Members of the Governing Council said Monday that proceedings against Hussein would begin soon.

“Very soon. In the next few weeks,” Mouwafak al-Rabii said. Council member Adnan Pachachi said he expected the trial would begin “sometime in March.” A third council member, Dara Noor al-Din, offered a more conservative estimate: “Maybe four to six months.”

But Bush said that details still needed to be worked out before Hussein, whose interrogation by U.S. officials has just begun, can be handed over to the Iraqis.

And U.N. Secretary-General Kofi Annan said the world body would not support bringing Hussein before a tribunal that might sentence him to death.

Appearing to contradict earlier U.S. statements that officials would leave it to Iraqis to work out the details of their tribunal, State Department spokesman Richard Boucher indicated the U.S. government now planned to play a major role in crafting the court.

Boucher said the State Department would send Pierre-Richard Prosper, its ambassador at large for war crime issues, to Baghdad early next year to work on setting up a court.

But members of the Iraq council predicted a quick trial – and a quick execution, as soon as Iraq’s occupiers, who suspended the death penalty, pass sovereignty to a new Iraqi government.

“We will get sovereignty on the 30th of June,” al-Rabii said. “I can tell you, he could be executed on the 1st of July.”

Meanwhile, top defense officials said Hussein will be given the protections accorded prisoners of war under the Geneva Convention, which prohibits violence, cruelty and torture of prisoners as well as humiliating and degrading treatment.

But if it is found that Hussein was involved in attacks against coalition troops, he might be placed in a different category, Defense Secretary Donald Rumsfeld said, without elaboration.

The international Red Cross said Monday it considers Hussein a prisoner of war and wants U.S. authorities to allow it to visit him and check the conditions in which he is being held.

Hussein’s capture is reportedly already reaping dividends for the U.S. military. The first transcript of Hussein’s initial interrogation and the documents he had with him helped lead to the capture of several top regime figures, one commander said Monday.

However, Hussein has denied to his interrogators that his regime had weapons of mass destruction and ties to al-Qaida, U.S. officials said.

Hussein has greeted his initial interrogation with sarcasm and defiance, the officials said, discussing the questioning only on the condition of anonymity. Some of his responses are regarded as an attempt to rationalize and justify his actions, the officials said.

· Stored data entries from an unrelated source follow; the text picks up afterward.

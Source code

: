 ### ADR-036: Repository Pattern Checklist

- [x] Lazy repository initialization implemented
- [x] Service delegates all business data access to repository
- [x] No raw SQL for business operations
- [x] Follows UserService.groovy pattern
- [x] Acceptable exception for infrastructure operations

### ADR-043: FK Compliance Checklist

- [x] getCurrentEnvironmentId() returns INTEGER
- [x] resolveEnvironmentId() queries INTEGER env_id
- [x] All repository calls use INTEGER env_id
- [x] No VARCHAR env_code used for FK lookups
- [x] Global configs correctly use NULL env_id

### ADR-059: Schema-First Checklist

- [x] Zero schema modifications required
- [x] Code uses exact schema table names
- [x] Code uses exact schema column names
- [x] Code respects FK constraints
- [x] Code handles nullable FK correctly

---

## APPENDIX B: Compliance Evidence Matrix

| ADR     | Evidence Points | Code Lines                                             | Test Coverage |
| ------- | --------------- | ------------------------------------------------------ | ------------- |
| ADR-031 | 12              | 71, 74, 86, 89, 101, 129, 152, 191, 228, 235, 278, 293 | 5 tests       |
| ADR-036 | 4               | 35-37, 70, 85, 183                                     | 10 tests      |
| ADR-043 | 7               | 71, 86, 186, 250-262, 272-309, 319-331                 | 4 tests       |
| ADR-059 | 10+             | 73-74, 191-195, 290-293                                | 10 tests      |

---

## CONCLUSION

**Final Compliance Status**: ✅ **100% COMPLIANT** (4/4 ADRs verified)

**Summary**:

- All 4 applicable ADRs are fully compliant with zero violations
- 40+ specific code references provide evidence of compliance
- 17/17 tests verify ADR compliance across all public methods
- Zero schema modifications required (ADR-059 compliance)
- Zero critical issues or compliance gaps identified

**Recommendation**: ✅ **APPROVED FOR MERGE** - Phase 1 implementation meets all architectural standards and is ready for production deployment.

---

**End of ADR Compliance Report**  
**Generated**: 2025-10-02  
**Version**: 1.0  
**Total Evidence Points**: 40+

Hussein has complied with simple commands to stand up and sit down, but officials said he has not provided much useful information on the guerrilla war or other matters.

He has also denied knowledge of the fate of Scott Speicher, the Navy fighter pilot who disappeared over Iraq during the first Gulf War. Sen. Pat Roberts, R-Kan. and chairman of the Senate Intelligence Committee, said Hussein denied taking any prisoners when asked about Speicher.

U.S. intelligence and military officials say their first priority is to focus on the resistance and any impending guerrilla attacks, and the whereabouts of Izzat Ibrahim al-Douri and other remaining senior regime officials and insurgent leaders.

But it is unclear how much knowledge he has of those matters. Intelligence officials say they believe he has been too concerned with survival to serve much more than an inspiration to the resistance.

Maj. Gen. Raymond Odierno, whose 4th Infantry Division troops caught Hussein, said the lack of communications equipment in his hide-out indicated Iraq’s deposed leader was not commanding the resistance.

Conversely, soldiers found $750,000 in U.S. $100 bills in the raid and Rumsfeld said the money was related to the attacks.

Odierno told reporters that his soldiers were led to Hussein by an informant who was a member of a family close to the deposed leader. However, it was not clear whether anyone could claim the $25 million reward offered for information leading to Hussein’s capture.